START Exercise data
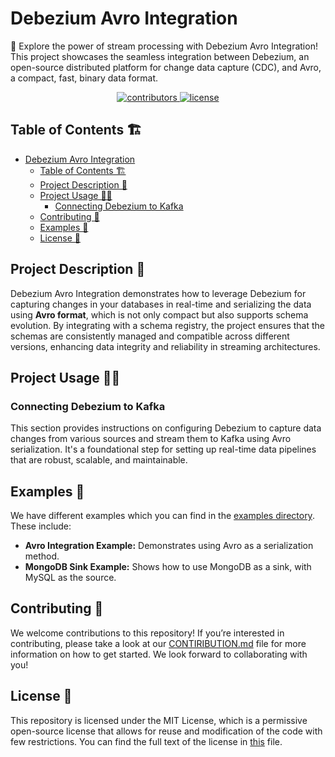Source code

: # Debezium Avro Integration

🎉 Explore the power of stream processing with Debezium Avro Integration! This project showcases the seamless integration between Debezium, an open-source distributed platform for change data capture (CDC), and Avro, a compact, fast, binary data format.

<p align=center>
    <a href="https://github.com/data-burst/debezium_avro_integration/graphs/contributors">
    <img src="https://img.shields.io/github/contributors-anon/data-burst/debezium_avro_integration?color=yellow&style=flat-square" alt="contributors">
    </a>
    <a href="https://github.com/data-burst/debezium_avro_integration/LICENSE"> 
    <img src="https://img.shields.io/badge/license-MIT-blue.svg?style=flat-square&label=license" alt="license">
    </a>
</p>

## Table of Contents 🏗️

- [Debezium Avro Integration](#debezium-avro-integration)
  - [Table of Contents 🏗️](#table-of-contents-️)
  - [Project Description 🌱](#project-description-)
  - [Project Usage 🧑‍💻](#project-usage-)
    - [Connecting Debezium to Kafka](#connecting-debezium-to-kafka)
  - [Contributing 👥](#contributing-)
  - [Examples 📁](#examples-)
  - [License 📄](#license-)

## Project Description 🌱

Debezium Avro Integration demonstrates how to leverage Debezium for capturing changes in your databases in real-time and serializing the data using **Avro format**, which is not only compact but also supports schema evolution. By integrating with a schema registry, the project ensures that the schemas are consistently managed and compatible across different versions, enhancing data integrity and reliability in streaming architectures.

## Project Usage 🧑‍💻

### Connecting Debezium to Kafka

This section provides instructions on configuring Debezium to capture data changes from various sources and stream them to Kafka using Avro serialization. It's a foundational step for setting up real-time data pipelines that are robust, scalable, and maintainable.

## Examples 📁

We have different examples which you can find in the [examples directory](examples). These include:

- **Avro Integration Example:** Demonstrates using Avro as a serialization method.
- **MongoDB Sink Example:** Shows how to use MongoDB as a sink, with MySQL as the source.

## Contributing 👥

We welcome contributions to this repository! If you’re interested in contributing, please take a look at our [CONTIRIBUTION.md](CONTRIBUTING.md) file for more information on how to get started. We look forward to collaborating with you!

## License 📄

This repository is licensed under the MIT License, which is a permissive open-source license that allows for reuse and modification of the code with few restrictions. You can find the full text of the license in [this](LICENSE) file.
END Exercise data
> Goal of the exercise:
Write out the material above once more, exactly as it reads, with no pictures.

> Exercise answer:
Source code

: # Debezium Avro Integration

🎉 Explore the power of stream processing with Debezium Avro Integration! This project showcases the seamless integration between Debezium, an open-source distributed platform for change data capture (CDC), and Avro, a compact, fast, binary data format.

<p align=center>
    <a href="https://github.com/data-burst/debezium_avro_integration/graphs/contributors">
    <img src="https://img.shields.io/github/contributors-anon/data-burst/debezium_avro_integration?color=yellow&style=flat-square" alt="contributors">
    </a>
    <a href="https://github.com/data-burst/debezium_avro_integration/LICENSE"> 
    <img src="https://img.shields.io/badge/license-MIT-blue.svg?style=flat-square&label=license" alt="license">
    </a>
</p>

## Table of Contents 🏗️

- [Debezium Avro Integration](#debezium-avro-integration)
  - [Table of Contents 🏗️](#table-of-contents-️)
  - [Project Description 🌱](#project-description-)
  - [Project Usage 🧑‍💻](#project-usage-)
    - [Connecting Debezium to Kafka](#connecting-debezium-to-kafka)
  - [Contributing 👥](#contributing-)
  - [Examples 📁](#examples-)
  - [License 📄](#license-)

## Project Description 🌱

Debezium Avro Integration demonstrates how to leverage Debezium for capturing changes in your databases in real-time and serializing the data using **Avro format**, which is not only compact but also supports schema evolution. By integrating with a schema registry, the project ensures that the schemas are consistently managed and compatible across different versions, enhancing data integrity and reliability in streaming architectures.

## Project Usage 🧑‍💻

### Connecting Debezium to Kafka

This section provides instructions on configuring Debezium to capture data changes from various sources and stream them to Kafka using Avro serialization. It's a foundational step for setting up real-time data pipelines that are robust, scalable, and maintainable.

## Examples 📁

We have different examples which you can find in the [examples directory](examples). These include:

- **Avro Integration Example:** Demonstrates using Avro as a serialization method.
- **MongoDB Sink Example:** Shows how to use MongoDB as a sink, with MySQL as the source.

## Contributing 👥

We welcome contributions to this repository! If you’re interested in contributing, please take a look at our [CONTIRIBUTION.md](CONTRIBUTING.md) file for more information on how to get started. We look forward to collaborating with you!

## License 📄

This repository is licensed under the MIT License, which is a permissive open-source license that allows for reuse and modification of the code with few restrictions. You can find the full text of the license in [this](LICENSE) file.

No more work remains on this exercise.